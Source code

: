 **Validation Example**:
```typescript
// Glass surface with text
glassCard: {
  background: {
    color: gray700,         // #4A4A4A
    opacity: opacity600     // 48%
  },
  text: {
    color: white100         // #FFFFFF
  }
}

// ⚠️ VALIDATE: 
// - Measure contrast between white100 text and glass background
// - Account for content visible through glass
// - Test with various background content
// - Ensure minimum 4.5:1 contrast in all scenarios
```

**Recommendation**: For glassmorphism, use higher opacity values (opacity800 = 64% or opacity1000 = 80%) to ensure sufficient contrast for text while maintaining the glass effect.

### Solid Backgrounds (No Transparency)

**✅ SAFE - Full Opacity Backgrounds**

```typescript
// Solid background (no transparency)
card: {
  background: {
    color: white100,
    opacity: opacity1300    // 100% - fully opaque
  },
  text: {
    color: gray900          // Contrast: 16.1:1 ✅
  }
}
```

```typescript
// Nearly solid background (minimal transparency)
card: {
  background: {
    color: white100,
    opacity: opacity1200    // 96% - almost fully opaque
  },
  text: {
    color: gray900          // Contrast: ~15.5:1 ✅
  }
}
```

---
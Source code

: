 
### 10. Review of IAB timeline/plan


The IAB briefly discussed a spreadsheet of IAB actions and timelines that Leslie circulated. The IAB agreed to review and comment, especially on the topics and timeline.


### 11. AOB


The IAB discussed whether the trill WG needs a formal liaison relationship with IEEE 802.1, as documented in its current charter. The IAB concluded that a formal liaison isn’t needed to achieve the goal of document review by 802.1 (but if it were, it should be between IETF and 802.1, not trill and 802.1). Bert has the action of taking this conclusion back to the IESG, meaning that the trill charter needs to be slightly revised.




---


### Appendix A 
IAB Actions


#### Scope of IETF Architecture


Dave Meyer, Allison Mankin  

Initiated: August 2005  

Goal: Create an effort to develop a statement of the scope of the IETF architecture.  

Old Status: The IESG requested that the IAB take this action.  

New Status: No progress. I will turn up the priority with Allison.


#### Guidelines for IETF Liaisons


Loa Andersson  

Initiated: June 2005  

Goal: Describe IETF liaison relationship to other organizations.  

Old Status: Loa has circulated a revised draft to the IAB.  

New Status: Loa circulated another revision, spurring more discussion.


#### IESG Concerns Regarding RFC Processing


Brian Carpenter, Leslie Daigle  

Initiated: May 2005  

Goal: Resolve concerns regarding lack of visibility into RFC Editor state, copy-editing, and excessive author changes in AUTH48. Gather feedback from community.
——————
Find "Brian Carpenter, Leslie Daigle" in the material above; set down exactly the line holding it and every line after it, through the last, and no others.

Brian Carpenter, Leslie Daigle  

Initiated: May 2005  

Goal: Resolve concerns regarding lack of visibility into RFC Editor state, copy-editing, and excessive author changes in AUTH48. Gather feedback from community.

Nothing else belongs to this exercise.